§ What is being asked: Using the listing below, keep only the lines with the word "között" and copy them.

§ Records to use:

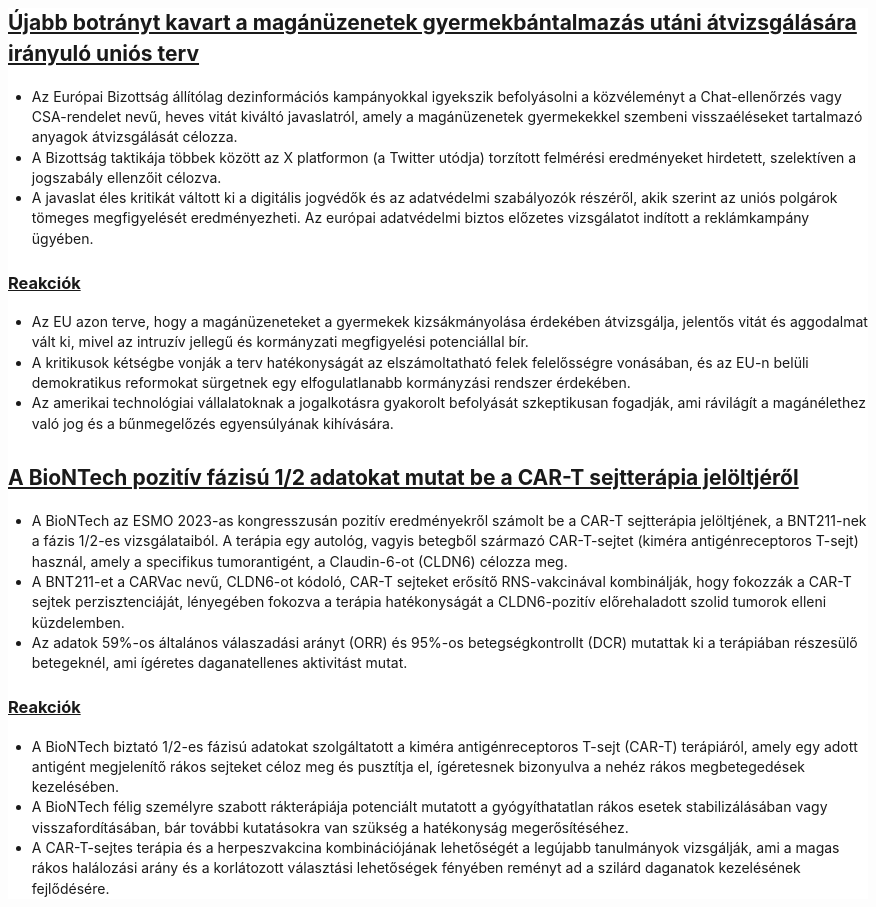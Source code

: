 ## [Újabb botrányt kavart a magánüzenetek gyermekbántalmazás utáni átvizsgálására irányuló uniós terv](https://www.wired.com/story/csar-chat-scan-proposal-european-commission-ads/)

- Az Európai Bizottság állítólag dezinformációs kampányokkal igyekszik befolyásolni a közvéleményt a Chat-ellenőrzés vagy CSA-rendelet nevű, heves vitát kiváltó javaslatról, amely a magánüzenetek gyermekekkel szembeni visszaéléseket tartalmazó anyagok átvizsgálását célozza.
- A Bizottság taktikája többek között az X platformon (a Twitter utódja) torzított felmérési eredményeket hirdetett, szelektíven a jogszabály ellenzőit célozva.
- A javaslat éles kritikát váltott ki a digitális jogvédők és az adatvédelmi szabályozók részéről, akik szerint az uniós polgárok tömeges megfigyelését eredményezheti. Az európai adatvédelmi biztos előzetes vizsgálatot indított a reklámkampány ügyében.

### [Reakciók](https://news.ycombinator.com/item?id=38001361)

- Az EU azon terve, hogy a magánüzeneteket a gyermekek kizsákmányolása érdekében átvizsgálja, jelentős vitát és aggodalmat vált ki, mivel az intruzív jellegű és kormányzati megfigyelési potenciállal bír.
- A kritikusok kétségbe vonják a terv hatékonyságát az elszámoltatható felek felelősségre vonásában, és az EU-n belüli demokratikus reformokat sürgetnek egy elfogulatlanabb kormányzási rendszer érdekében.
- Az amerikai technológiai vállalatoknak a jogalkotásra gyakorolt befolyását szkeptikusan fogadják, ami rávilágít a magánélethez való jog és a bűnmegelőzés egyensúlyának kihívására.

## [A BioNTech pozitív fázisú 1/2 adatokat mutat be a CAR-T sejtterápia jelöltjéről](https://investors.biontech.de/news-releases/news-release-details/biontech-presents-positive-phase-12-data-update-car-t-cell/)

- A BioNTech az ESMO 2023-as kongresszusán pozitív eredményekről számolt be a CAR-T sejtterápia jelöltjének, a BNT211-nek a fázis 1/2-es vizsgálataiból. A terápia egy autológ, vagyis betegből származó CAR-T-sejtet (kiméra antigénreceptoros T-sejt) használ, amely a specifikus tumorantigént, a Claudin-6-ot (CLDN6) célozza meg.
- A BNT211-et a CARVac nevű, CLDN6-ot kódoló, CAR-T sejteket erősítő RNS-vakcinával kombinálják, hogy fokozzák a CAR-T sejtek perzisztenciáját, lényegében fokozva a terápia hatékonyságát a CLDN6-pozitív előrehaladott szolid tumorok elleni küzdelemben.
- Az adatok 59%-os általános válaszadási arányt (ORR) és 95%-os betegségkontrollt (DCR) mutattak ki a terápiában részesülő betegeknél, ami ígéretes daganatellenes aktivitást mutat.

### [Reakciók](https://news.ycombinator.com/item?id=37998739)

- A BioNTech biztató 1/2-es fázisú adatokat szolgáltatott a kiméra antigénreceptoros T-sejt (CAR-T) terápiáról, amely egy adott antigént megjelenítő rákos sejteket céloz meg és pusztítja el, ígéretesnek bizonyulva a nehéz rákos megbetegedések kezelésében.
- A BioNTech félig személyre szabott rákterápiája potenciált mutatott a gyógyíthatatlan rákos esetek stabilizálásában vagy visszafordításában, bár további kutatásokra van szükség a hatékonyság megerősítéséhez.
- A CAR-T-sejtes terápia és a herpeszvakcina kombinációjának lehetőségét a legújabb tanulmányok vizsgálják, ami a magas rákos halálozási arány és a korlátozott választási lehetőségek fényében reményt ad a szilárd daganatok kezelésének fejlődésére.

--

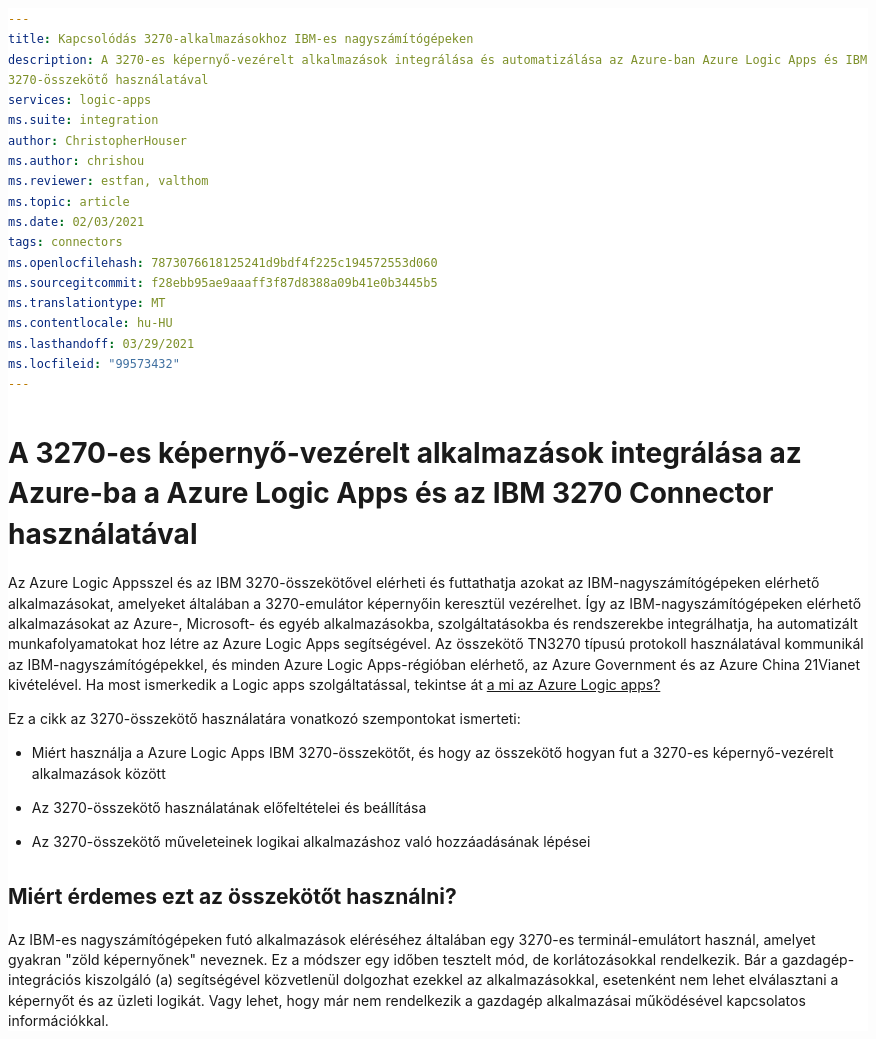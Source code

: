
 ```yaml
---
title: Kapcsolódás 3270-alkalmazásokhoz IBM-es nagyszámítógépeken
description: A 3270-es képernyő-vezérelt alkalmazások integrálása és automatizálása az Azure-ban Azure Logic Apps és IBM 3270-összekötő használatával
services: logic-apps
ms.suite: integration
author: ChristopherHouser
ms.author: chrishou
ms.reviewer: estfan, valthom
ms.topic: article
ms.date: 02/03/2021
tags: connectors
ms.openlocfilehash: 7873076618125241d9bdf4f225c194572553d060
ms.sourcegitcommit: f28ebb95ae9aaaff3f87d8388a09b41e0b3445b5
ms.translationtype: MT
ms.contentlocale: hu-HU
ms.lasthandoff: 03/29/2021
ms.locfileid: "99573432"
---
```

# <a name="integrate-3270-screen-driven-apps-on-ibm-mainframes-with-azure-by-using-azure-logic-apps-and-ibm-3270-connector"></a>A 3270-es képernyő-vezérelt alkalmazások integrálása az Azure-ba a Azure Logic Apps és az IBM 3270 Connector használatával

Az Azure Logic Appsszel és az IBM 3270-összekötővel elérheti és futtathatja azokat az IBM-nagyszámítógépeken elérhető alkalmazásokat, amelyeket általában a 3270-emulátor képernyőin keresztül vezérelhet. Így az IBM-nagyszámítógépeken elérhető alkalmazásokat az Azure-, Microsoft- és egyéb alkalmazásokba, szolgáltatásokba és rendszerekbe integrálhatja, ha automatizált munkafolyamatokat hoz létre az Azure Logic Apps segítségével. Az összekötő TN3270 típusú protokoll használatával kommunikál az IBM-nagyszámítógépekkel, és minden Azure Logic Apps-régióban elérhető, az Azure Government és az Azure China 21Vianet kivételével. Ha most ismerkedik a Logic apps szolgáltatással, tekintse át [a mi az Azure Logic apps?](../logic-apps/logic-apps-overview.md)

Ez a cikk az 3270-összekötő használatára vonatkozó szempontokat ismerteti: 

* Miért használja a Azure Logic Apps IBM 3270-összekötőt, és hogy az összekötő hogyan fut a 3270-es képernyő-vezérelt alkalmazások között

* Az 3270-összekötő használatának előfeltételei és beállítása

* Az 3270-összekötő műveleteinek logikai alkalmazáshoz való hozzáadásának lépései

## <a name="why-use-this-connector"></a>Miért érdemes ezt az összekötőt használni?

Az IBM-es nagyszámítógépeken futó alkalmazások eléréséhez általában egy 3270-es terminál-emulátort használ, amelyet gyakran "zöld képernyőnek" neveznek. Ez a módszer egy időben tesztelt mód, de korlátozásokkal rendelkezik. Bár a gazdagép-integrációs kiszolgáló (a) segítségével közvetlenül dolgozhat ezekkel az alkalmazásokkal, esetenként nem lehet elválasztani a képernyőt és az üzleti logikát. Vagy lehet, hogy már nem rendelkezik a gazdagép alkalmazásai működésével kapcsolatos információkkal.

§ Exercise result:
- A Bizottság taktikája többek között az X platformon (a Twitter utódja) torzított felmérési eredményeket hirdetett, szelektíven a jogszabály ellenzőit célozva.
* Miért használja a Azure Logic Apps IBM 3270-összekötőt, és hogy az összekötő hogyan fut a 3270-es képernyő-vezérelt alkalmazások között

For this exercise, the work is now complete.